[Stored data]
-- -- --

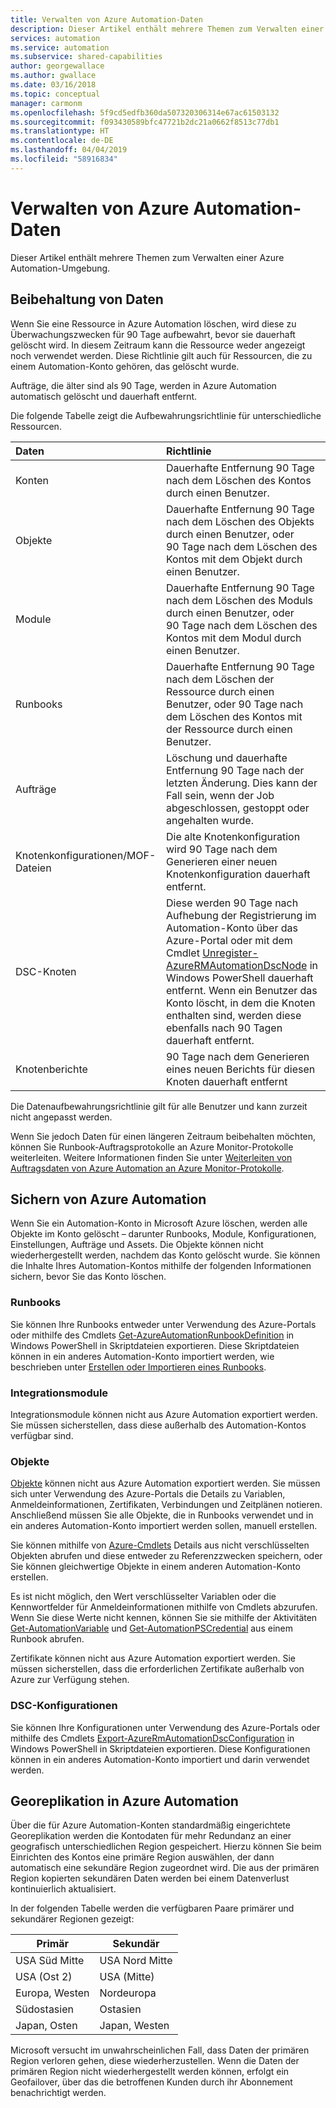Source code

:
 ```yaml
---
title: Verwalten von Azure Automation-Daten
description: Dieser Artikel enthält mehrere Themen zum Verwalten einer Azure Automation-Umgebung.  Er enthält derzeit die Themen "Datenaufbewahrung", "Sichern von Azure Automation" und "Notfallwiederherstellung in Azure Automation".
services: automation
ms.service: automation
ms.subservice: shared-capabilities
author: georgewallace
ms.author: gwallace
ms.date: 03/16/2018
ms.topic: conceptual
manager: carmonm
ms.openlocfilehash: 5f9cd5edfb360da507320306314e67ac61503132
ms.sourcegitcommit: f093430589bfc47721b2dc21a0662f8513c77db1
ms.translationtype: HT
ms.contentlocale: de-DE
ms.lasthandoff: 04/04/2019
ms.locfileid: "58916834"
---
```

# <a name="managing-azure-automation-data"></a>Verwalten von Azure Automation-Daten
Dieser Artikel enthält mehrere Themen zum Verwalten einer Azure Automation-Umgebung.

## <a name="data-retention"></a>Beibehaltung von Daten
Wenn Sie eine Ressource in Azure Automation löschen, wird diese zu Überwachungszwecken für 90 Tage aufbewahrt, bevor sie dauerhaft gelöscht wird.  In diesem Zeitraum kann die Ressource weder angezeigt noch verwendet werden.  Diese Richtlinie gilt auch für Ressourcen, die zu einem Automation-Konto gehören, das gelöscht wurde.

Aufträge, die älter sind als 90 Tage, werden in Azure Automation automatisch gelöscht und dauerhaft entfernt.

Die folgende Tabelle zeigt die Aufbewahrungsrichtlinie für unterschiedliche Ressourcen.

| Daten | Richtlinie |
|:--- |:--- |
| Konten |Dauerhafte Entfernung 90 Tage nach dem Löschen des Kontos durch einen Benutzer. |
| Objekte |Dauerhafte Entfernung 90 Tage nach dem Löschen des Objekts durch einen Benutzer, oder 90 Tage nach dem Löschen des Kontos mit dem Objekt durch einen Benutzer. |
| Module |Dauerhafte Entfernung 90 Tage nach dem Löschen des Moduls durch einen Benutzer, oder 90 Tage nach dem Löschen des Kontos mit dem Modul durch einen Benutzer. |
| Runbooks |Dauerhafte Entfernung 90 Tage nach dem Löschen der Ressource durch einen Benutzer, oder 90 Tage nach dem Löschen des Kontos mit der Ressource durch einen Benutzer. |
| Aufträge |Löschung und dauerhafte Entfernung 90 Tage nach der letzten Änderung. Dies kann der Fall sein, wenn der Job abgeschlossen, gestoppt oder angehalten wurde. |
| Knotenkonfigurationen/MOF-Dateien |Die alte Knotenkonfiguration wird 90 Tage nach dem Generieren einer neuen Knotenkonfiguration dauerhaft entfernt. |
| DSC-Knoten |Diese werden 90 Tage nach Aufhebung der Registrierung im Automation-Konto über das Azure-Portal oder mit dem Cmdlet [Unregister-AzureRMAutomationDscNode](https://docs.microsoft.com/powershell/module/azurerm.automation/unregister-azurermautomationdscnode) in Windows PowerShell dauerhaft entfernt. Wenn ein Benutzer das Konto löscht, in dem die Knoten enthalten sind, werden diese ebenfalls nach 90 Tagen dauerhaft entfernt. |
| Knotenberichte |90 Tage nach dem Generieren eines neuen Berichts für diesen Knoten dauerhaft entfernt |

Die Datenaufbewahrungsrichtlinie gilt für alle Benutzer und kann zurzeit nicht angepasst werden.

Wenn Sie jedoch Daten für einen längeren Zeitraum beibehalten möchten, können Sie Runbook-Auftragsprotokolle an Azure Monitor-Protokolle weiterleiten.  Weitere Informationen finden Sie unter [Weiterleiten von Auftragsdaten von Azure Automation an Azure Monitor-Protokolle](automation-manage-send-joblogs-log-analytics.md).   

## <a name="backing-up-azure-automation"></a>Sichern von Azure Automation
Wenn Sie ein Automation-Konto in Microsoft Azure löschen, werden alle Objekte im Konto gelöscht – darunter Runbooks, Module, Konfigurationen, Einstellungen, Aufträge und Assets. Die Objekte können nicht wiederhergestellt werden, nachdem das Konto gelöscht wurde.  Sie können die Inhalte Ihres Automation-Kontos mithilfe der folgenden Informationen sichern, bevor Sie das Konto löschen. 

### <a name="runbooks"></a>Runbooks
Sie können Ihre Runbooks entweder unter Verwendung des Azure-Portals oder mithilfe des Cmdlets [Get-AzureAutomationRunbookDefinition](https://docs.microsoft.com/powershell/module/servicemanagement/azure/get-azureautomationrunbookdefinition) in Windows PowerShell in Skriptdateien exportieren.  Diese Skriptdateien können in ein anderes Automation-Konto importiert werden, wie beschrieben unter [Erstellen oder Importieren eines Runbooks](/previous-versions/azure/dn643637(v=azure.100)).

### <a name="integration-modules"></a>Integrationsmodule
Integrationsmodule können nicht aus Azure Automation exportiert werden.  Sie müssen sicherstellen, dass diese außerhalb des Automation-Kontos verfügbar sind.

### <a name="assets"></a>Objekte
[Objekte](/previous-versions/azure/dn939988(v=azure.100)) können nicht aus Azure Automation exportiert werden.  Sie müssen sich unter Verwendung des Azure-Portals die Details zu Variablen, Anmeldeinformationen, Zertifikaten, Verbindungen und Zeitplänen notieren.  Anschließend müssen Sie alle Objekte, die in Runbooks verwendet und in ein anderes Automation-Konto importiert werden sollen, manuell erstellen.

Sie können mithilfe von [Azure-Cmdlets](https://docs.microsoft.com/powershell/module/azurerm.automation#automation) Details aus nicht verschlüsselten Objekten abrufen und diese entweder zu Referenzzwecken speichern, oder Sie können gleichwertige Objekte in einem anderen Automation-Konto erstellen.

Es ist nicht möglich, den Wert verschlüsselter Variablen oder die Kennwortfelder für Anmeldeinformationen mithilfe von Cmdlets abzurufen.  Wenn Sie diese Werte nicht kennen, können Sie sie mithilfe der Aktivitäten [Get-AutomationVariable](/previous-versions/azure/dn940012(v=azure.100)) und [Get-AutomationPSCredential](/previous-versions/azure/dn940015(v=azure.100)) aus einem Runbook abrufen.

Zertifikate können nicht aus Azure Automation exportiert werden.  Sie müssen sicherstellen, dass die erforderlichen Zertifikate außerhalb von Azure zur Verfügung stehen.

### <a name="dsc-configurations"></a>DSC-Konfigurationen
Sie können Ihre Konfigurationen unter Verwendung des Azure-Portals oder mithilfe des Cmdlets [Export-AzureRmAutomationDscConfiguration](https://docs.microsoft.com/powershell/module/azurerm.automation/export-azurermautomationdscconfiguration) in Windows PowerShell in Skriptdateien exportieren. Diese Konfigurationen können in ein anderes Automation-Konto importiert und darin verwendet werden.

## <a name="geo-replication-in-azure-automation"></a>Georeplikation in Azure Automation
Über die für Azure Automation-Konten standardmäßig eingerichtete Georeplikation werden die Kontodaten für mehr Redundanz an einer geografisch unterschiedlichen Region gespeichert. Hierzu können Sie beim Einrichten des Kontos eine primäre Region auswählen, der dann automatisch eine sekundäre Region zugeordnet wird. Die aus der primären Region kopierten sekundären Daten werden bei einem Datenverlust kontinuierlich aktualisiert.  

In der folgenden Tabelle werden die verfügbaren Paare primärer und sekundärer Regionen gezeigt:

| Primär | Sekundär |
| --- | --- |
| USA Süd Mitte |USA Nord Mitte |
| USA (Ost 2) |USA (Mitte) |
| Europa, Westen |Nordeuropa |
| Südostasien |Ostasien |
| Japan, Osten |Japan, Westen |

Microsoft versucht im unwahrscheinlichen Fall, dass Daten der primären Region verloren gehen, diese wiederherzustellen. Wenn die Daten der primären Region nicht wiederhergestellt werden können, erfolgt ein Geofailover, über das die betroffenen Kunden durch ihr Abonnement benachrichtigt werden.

-- -- --

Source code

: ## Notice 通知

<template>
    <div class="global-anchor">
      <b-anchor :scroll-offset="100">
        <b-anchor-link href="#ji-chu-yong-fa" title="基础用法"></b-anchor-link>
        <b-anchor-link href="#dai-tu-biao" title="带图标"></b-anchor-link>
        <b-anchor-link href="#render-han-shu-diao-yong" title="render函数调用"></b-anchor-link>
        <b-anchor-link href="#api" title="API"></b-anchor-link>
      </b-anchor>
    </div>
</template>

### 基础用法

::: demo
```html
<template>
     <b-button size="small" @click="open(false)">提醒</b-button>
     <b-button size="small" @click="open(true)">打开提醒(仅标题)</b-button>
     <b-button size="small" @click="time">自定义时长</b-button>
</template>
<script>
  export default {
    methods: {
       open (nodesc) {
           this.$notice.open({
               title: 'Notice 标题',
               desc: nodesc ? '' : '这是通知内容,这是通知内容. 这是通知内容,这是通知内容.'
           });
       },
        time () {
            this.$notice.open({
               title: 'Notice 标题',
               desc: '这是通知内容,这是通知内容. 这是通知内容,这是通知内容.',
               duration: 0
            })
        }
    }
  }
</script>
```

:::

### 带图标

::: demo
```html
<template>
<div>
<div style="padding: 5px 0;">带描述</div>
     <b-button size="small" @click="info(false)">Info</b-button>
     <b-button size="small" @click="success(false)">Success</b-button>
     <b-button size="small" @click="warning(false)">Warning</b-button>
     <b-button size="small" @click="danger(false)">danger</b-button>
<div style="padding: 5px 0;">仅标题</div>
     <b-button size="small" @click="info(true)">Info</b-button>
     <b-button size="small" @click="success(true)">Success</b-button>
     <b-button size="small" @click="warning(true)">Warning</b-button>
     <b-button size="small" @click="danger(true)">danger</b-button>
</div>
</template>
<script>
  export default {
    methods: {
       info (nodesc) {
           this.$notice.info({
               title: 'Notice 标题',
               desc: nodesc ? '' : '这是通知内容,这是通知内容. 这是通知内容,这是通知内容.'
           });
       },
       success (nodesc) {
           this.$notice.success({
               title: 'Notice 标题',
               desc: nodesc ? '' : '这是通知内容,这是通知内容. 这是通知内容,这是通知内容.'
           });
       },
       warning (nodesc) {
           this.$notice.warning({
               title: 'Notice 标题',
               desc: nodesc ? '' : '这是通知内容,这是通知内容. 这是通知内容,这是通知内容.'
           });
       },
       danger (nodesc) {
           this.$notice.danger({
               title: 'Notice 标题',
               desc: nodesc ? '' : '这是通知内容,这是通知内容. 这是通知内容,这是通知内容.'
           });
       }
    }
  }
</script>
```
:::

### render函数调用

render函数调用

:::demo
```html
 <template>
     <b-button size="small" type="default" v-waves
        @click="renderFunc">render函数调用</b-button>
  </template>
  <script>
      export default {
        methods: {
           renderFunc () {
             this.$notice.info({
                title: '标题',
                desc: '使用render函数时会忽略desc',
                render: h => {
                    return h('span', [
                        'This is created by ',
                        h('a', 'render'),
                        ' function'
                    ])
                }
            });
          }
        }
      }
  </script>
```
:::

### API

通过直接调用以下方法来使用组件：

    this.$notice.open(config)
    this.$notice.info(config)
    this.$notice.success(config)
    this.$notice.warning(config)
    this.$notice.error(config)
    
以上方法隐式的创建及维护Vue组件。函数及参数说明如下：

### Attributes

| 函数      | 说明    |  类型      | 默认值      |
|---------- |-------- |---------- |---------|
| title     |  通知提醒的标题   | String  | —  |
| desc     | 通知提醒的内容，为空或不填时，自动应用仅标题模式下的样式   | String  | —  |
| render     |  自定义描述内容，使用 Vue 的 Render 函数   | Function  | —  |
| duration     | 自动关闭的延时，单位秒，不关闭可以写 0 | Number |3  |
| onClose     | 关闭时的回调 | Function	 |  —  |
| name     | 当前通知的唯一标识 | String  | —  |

-- -- --

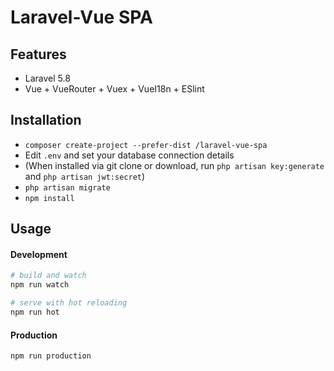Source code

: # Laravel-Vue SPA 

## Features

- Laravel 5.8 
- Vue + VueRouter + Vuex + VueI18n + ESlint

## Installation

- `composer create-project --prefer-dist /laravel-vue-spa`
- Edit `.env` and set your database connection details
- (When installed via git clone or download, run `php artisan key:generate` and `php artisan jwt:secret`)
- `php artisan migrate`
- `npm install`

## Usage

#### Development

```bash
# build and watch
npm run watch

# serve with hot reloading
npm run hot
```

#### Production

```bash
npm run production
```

-- -- --

— Assignment —
The required answer is the run of lines above, starting at the line with "Objekt durch einen Benutzer. |" and ending at the line with "Die Datenaufbewahrungsrichtlinie gilt", reproduced exactly with both ends.

— Task result —
| Objekte |Dauerhafte Entfernung 90 Tage nach dem Löschen des Objekts durch einen Benutzer, oder 90 Tage nach dem Löschen des Kontos mit dem Objekt durch einen Benutzer. |
| Module |Dauerhafte Entfernung 90 Tage nach dem Löschen des Moduls durch einen Benutzer, oder 90 Tage nach dem Löschen des Kontos mit dem Modul durch einen Benutzer. |
| Runbooks |Dauerhafte Entfernung 90 Tage nach dem Löschen der Ressource durch einen Benutzer, oder 90 Tage nach dem Löschen des Kontos mit der Ressource durch einen Benutzer. |
| Aufträge |Löschung und dauerhafte Entfernung 90 Tage nach der letzten Änderung. Dies kann der Fall sein, wenn der Job abgeschlossen, gestoppt oder angehalten wurde. |
| Knotenkonfigurationen/MOF-Dateien |Die alte Knotenkonfiguration wird 90 Tage nach dem Generieren einer neuen Knotenkonfiguration dauerhaft entfernt. |
| DSC-Knoten |Diese werden 90 Tage nach Aufhebung der Registrierung im Automation-Konto über das Azure-Portal oder mit dem Cmdlet [Unregister-AzureRMAutomationDscNode](https://docs.microsoft.com/powershell/module/azurerm.automation/unregister-azurermautomationdscnode) in Windows PowerShell dauerhaft entfernt. Wenn ein Benutzer das Konto löscht, in dem die Knoten enthalten sind, werden diese ebenfalls nach 90 Tagen dauerhaft entfernt. |
| Knotenberichte |90 Tage nach dem Generieren eines neuen Berichts für diesen Knoten dauerhaft entfernt |

Die Datenaufbewahrungsrichtlinie gilt für alle Benutzer und kann zurzeit nicht angepasst werden.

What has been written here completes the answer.